Updated: 2003-01-06; 10:10:37 PM
Doug's Inner Net News
    News and views from a software developer's perspective

daily link  Monday, August 05, 2002

More on my ideas to build effective spam filters...

What we want, is to identify the text of the convincing section, the action section, and the excuse section.  How can we do this?

Here's my idea.

From a selection of normal English language text -- however that is defined -- create a database that contains a count of the frequencies of one-, two-, or three-word combinations.  Create a similar database from spam text.  We use these databases to compute the "surprise" value of the one-, two-, and three-word combinations in the text we are testing.  Common word combinations have a low surprise value.  The word "the", for example, has almost no surprise value.  The word "viagra" has high surprise value in normal text, but low surprise value in spam text.  (This is basic information theory.)  When we test the text of a message, we look for those word combinations that have a high surprise value against normal English text, but that have a low surprise value against spam text.

As protection against false positives, we could also update a third database, getting the word combinations from mail received from known non-spam sources.  There would be many word combinations that have a high surprise value against normal English text -- first names of your friends, relatives, or co-workers, for example -- and a low surprise value against the text in legitimate mail.  If the spam detector finds too many of these word combinations, then it would classify the mail as legitimate.  Of course, this part of the spam filter works best if it is used for individuals, rather than the general public.  However, it may also be effective for certain groups, such as family group or a work group.  The more that group has in common, the more effective this phase of the detector will be.

We could refine this basic technique.  If we manually "teach" the detector, we could be careful to separate the spam text into convincing text, action text, and excuse text, then create a separate database for each section.  Then, we would have separate computed numbers for matching the convincing text, the action text, and the excuse text.  We could weight these numbers differently when computing the overall score.
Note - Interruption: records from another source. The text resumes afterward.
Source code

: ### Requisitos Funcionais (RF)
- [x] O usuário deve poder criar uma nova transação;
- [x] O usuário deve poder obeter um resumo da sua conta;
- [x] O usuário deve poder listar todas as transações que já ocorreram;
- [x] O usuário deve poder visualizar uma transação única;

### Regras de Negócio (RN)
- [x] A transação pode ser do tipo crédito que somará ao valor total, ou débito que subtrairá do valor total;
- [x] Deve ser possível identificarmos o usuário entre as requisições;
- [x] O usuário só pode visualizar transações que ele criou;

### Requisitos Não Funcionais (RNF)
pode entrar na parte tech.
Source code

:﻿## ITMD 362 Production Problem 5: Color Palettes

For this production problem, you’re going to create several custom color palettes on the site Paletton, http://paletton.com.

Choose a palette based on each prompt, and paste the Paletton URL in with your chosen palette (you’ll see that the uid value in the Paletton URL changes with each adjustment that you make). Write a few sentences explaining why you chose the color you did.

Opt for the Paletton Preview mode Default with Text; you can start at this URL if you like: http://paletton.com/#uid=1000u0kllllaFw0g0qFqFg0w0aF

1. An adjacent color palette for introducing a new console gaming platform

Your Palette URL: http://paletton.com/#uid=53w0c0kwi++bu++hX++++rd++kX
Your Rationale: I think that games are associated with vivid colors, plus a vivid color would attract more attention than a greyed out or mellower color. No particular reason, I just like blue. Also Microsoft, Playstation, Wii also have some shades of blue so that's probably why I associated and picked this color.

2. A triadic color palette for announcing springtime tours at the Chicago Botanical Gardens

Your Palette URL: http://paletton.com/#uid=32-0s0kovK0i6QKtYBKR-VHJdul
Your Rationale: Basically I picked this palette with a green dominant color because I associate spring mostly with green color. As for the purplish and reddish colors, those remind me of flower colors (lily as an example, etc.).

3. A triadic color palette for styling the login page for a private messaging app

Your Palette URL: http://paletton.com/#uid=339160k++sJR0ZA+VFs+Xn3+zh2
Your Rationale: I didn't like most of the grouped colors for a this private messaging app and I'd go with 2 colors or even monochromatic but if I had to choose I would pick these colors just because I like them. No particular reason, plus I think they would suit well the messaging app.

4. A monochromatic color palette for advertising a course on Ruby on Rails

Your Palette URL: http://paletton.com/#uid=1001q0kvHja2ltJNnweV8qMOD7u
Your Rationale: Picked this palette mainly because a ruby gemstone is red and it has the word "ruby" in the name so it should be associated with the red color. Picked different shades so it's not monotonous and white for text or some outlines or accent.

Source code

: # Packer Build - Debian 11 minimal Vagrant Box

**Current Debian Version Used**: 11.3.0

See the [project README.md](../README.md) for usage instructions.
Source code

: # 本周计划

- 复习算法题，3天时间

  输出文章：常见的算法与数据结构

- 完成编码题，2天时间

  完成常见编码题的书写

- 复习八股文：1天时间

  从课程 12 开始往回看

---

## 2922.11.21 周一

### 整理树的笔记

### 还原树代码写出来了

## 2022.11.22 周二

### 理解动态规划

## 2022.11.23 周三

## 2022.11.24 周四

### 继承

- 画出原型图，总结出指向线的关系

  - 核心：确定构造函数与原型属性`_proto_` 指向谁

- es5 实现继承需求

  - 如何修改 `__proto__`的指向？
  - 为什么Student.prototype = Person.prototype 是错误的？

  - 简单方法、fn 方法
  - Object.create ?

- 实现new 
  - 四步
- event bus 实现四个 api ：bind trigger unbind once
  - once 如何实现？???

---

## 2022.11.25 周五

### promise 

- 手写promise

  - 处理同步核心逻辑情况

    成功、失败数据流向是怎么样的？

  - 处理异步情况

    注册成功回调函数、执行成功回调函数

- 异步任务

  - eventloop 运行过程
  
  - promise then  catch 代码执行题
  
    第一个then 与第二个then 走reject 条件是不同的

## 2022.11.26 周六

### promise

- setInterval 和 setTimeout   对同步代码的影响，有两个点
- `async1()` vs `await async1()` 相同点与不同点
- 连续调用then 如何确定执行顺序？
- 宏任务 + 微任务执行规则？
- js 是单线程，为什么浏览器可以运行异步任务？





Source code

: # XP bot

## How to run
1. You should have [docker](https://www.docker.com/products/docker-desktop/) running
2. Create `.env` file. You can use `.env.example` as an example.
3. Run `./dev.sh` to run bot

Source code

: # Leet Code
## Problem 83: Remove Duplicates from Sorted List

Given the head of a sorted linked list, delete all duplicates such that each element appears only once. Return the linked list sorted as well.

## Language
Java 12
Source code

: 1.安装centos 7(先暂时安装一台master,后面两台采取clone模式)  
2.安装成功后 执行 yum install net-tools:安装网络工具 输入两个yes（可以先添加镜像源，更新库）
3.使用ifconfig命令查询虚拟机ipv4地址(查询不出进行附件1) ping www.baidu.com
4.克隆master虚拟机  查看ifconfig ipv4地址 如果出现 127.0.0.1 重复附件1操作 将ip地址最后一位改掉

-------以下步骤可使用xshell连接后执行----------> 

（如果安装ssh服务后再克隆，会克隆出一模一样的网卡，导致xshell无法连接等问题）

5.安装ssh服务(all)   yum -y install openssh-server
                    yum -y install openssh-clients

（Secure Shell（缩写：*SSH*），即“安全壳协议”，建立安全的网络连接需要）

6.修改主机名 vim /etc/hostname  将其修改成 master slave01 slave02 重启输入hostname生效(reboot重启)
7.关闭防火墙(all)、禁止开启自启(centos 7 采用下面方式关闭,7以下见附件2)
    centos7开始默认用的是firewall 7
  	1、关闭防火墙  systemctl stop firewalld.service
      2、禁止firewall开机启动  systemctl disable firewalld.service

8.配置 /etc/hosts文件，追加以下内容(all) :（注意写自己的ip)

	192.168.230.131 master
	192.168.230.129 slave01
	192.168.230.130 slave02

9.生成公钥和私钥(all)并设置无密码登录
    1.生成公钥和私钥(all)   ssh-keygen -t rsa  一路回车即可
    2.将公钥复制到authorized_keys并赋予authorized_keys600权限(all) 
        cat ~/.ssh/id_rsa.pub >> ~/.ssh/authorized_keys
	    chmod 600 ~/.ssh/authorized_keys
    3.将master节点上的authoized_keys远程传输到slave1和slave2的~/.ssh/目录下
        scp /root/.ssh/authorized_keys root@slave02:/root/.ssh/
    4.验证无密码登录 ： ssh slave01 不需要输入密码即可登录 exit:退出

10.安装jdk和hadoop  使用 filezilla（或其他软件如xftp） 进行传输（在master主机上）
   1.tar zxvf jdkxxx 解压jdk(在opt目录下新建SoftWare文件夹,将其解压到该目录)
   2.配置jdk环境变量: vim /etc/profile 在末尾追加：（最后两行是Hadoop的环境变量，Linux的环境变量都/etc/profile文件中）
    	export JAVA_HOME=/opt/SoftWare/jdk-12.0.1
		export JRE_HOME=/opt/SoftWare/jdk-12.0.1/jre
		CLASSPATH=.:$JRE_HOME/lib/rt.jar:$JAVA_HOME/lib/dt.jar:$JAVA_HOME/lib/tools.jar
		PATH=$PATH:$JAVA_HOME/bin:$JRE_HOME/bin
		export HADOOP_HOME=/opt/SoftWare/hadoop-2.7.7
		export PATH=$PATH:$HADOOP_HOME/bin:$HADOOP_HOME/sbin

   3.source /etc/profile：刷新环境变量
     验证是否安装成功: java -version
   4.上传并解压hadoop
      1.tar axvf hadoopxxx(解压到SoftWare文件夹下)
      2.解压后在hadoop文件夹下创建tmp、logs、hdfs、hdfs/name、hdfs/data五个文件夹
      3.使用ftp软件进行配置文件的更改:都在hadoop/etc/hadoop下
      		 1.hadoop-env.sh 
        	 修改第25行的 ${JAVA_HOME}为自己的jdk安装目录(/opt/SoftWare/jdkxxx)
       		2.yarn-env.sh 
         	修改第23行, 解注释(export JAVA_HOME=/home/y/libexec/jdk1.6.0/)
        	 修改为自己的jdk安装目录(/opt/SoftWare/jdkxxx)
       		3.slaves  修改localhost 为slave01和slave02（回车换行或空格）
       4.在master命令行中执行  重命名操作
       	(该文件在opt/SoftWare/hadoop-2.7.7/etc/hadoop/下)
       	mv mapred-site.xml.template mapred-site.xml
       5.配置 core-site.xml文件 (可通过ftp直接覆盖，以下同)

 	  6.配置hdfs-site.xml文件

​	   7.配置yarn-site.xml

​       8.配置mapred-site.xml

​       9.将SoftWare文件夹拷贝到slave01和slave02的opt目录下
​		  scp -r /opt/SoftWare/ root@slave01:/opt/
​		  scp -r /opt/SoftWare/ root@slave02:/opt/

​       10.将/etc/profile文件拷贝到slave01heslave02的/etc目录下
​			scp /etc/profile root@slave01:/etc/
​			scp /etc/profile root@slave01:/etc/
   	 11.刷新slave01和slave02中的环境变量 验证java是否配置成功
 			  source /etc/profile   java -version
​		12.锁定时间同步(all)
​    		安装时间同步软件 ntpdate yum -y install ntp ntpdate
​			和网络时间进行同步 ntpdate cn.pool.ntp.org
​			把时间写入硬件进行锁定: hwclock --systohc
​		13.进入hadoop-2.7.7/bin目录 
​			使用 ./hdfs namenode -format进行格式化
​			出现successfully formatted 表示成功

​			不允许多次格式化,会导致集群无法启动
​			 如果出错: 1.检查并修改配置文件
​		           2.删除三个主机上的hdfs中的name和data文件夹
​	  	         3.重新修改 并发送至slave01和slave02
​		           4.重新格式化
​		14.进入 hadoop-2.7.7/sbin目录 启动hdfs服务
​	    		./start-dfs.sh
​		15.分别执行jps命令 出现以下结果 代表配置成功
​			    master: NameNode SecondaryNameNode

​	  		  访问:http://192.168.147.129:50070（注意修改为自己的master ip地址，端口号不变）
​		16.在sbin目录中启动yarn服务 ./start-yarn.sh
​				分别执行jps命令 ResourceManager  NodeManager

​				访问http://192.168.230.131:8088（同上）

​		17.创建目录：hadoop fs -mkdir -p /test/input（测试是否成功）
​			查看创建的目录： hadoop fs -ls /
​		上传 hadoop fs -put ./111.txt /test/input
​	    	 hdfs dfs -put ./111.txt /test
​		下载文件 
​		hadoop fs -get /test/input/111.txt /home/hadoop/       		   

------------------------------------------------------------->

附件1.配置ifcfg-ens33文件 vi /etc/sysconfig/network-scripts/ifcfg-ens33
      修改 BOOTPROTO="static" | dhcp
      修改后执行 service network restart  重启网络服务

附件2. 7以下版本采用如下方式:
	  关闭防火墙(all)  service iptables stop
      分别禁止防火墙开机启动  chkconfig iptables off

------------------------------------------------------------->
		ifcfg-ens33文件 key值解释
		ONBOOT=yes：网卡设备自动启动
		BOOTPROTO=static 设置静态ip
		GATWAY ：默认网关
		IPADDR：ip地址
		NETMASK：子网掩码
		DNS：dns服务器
This is all theory.  In practice, a lot of work must be done to tune the parameters.  My guess is that this kind of analysis in a spam detector would work pretty well, assuming the learning phase was high quality.

 
2:14:55 PM  permalink 


But, in fact, most spammers are pretty dumb.  Most of them wouldn't have a clue about how to get past spam filters.  I mean, putting 'viagra' in the subject line?!  That's a dead give away!  I suspect the reason there are so many ignorant spammers is because they buy the do-it-yourself spam software.  There is no one to help them carefully craft their message so as to get past spam filters.  There are professional spamming services that can help businesses with a spam campaign.  But they probably cost quite a bit of money.  I believe it will eventually get to the point where do-it-yourself spam just doesn't work -- it can't get past the spam filters.  In that case, "effective" spam will require professional help.  And that will cost the businesses that use spam.  As a result, only businesses that can afford to spam will do so.  (I assume the cost would be over $1000 per mailing.)  That would make spam much more predictable.  The products offered would be mortgages, spy equipment, fake diplomas, dirty pictures, etc.  As the selection of products offered becomes smaller, that makes the job of filters much easier, because there is a much smaller "vocabulary".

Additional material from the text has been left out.